WORK ITEM
Copy out all lines from the material that contain the string "minutos".

ENTRIES SUPPLIED

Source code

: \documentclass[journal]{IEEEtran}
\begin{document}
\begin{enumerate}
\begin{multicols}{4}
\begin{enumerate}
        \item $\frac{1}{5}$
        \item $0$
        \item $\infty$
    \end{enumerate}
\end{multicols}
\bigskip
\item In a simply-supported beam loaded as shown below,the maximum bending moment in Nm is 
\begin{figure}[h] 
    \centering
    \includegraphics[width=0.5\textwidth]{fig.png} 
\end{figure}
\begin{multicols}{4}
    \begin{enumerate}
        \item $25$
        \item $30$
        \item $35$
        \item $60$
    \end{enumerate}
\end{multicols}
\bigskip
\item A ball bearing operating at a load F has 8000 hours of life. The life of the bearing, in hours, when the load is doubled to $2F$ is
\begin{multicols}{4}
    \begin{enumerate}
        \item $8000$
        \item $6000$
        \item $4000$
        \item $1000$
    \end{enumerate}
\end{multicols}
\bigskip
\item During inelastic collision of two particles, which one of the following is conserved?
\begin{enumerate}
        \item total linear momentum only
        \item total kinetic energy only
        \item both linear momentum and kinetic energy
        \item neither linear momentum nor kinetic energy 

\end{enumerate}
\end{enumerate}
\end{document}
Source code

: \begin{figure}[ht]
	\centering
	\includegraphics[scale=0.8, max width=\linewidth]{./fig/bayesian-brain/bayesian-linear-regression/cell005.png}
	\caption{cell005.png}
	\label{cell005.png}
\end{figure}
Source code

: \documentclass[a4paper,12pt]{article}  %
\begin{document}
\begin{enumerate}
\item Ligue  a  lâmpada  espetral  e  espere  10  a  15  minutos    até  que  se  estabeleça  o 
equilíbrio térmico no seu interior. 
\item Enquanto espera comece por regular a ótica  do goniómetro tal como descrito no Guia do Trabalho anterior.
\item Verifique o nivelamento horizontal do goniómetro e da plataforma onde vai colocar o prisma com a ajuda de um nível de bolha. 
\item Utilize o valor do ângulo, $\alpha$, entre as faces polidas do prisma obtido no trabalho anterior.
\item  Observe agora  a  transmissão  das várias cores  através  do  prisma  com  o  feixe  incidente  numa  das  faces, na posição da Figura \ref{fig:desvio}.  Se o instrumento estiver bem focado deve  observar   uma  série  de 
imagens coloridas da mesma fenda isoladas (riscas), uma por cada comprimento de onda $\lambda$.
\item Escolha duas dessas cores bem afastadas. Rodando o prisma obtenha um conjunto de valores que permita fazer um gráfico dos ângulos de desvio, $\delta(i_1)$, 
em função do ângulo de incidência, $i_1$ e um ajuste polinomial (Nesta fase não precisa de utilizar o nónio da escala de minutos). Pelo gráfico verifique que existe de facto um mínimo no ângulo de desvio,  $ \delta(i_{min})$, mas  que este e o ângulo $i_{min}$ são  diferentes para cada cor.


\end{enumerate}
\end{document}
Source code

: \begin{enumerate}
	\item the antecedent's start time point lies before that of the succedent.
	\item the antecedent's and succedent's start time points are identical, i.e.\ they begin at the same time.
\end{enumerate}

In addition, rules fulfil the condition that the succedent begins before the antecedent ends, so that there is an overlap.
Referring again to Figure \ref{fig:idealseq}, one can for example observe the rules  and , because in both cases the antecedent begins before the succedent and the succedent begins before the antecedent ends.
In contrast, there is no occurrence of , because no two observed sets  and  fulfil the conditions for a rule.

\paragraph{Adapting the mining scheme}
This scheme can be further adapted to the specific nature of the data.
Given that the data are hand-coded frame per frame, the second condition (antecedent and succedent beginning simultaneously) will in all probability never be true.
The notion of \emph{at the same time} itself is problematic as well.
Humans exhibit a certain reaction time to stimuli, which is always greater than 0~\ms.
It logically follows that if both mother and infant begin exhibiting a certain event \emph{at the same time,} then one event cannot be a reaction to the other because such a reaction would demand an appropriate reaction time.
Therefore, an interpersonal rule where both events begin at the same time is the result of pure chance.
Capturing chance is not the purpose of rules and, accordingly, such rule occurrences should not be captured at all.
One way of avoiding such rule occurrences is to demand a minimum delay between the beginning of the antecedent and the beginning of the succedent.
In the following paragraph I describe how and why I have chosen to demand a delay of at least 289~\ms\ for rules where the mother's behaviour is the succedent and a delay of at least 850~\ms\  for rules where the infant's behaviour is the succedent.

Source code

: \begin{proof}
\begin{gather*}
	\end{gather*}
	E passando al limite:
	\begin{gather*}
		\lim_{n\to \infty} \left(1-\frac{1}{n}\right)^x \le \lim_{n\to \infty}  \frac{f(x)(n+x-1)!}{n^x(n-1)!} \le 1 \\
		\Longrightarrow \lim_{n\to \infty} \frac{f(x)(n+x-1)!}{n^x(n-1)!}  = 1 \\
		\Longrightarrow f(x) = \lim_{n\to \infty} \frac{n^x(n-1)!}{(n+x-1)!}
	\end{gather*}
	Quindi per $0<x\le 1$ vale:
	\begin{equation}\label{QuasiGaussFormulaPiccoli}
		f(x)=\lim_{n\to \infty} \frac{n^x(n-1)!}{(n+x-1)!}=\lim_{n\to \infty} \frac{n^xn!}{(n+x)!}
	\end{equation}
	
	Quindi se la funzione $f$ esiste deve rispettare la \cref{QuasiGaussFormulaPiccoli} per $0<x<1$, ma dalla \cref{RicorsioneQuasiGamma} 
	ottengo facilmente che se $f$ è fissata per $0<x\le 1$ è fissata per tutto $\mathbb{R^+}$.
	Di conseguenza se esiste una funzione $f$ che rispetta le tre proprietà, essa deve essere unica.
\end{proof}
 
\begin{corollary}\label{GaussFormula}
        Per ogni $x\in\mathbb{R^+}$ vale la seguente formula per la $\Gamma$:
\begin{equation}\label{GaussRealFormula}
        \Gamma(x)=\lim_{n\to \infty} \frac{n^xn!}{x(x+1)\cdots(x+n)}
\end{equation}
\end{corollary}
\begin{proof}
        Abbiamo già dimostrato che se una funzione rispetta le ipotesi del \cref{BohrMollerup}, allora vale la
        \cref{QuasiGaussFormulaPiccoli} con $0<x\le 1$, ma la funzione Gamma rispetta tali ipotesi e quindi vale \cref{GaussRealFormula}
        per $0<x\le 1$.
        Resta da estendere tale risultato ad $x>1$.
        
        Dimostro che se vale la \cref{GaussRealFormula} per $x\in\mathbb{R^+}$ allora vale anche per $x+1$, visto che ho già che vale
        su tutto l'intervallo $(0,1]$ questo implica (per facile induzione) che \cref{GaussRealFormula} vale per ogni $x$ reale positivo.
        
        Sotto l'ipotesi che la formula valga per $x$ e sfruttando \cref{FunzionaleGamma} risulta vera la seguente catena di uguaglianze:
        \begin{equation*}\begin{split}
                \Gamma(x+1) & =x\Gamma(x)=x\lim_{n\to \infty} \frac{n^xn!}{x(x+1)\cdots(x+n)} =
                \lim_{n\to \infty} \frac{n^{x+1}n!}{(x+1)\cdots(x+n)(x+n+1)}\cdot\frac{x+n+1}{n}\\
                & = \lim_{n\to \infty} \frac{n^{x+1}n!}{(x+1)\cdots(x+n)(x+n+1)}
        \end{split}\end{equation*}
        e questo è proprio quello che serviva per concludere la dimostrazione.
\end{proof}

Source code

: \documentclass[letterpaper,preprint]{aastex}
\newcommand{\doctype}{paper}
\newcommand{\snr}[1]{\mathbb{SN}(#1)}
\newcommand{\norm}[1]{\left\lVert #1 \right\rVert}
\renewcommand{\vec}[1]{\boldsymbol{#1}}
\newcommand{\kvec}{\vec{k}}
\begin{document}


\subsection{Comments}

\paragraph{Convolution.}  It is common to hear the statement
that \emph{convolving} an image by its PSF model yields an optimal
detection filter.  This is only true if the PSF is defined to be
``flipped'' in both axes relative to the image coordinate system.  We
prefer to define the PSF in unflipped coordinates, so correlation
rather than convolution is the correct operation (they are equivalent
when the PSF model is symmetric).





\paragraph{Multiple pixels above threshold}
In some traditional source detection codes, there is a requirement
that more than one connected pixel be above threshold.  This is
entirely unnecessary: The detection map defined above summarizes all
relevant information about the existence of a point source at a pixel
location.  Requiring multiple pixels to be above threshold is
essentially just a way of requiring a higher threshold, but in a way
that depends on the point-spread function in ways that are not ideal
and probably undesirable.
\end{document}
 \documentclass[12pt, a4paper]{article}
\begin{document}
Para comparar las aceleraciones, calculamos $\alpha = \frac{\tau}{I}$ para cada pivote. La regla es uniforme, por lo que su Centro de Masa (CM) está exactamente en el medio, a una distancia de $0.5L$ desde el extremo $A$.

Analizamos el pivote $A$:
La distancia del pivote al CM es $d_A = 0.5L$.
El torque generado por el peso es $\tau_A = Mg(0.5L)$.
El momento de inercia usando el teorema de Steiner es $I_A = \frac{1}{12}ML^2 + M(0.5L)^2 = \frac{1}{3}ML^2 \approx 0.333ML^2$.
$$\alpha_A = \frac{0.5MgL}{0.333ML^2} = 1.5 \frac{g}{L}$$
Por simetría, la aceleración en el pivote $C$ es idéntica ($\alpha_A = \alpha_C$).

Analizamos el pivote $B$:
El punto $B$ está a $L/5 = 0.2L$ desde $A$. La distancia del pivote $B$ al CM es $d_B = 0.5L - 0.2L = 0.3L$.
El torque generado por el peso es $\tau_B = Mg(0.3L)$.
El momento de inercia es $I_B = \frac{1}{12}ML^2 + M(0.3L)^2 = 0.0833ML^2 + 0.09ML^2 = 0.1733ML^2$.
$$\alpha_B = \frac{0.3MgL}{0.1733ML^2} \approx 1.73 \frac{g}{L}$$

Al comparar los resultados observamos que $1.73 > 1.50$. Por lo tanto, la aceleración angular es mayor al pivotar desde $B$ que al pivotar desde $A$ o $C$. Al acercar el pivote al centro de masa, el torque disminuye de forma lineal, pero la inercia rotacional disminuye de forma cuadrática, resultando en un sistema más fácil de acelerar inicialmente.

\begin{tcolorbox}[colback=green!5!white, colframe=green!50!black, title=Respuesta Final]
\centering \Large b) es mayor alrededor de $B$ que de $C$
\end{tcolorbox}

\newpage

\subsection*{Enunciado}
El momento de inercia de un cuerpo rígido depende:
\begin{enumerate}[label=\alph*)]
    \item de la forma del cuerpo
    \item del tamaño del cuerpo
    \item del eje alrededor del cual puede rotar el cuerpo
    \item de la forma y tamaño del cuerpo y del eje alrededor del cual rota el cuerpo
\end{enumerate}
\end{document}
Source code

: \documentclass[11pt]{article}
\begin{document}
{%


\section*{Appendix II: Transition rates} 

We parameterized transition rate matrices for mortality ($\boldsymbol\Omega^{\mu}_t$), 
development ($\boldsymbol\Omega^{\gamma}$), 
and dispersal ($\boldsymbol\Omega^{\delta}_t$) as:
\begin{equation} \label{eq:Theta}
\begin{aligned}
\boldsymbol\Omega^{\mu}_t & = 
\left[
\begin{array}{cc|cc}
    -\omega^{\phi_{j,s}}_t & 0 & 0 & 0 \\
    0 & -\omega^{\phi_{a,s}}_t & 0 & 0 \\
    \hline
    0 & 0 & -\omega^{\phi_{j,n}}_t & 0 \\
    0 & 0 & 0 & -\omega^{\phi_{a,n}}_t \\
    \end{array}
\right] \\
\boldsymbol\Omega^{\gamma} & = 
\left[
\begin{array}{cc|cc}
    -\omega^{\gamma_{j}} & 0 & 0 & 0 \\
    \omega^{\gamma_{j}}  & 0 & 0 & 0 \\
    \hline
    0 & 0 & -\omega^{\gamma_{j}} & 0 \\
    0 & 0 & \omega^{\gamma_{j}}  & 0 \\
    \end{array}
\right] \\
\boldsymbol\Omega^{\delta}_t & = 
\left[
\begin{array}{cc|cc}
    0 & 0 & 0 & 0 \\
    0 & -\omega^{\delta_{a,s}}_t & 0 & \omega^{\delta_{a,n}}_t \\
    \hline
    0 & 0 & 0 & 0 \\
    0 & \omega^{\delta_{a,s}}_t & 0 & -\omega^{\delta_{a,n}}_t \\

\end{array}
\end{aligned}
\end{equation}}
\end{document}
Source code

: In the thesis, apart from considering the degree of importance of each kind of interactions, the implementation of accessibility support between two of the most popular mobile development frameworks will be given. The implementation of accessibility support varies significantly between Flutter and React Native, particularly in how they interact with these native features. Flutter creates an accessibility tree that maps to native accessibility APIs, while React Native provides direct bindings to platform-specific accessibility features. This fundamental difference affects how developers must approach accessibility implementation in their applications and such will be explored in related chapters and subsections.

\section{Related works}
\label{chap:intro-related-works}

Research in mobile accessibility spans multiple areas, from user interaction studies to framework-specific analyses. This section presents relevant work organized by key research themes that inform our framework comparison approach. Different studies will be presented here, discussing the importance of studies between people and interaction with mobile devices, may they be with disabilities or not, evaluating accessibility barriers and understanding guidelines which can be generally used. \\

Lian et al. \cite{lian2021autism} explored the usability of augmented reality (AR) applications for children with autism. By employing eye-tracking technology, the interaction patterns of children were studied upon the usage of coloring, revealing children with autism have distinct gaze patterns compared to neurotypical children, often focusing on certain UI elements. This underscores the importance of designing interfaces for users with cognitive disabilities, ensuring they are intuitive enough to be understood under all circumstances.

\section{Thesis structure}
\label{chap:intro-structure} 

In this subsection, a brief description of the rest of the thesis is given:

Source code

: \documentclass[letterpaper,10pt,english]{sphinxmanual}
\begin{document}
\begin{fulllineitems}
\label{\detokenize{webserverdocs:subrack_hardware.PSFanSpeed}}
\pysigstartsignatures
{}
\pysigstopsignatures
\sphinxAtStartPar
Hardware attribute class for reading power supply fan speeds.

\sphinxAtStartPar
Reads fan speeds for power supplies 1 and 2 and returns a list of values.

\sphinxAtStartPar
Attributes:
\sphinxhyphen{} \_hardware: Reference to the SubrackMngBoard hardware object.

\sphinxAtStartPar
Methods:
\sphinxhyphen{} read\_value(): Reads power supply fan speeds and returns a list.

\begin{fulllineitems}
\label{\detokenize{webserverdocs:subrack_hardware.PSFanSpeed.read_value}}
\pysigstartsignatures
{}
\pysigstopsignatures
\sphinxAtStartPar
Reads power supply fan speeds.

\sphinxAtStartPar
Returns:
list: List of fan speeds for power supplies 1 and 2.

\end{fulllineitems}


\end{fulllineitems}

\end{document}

ANSWER SPACE
\item Ligue  a  lâmpada  espetral  e  espere  10  a  15  minutos    até  que  se  estabeleça  o 
em função do ângulo de incidência, $i_1$ e um ajuste polinomial (Nesta fase não precisa de utilizar o nónio da escala de minutos). Pelo gráfico verifique que existe de facto um mínimo no ângulo de desvio,  $ \delta(i_{min})$, mas  que este e o ângulo $i_{min}$ são  diferentes para cada cor.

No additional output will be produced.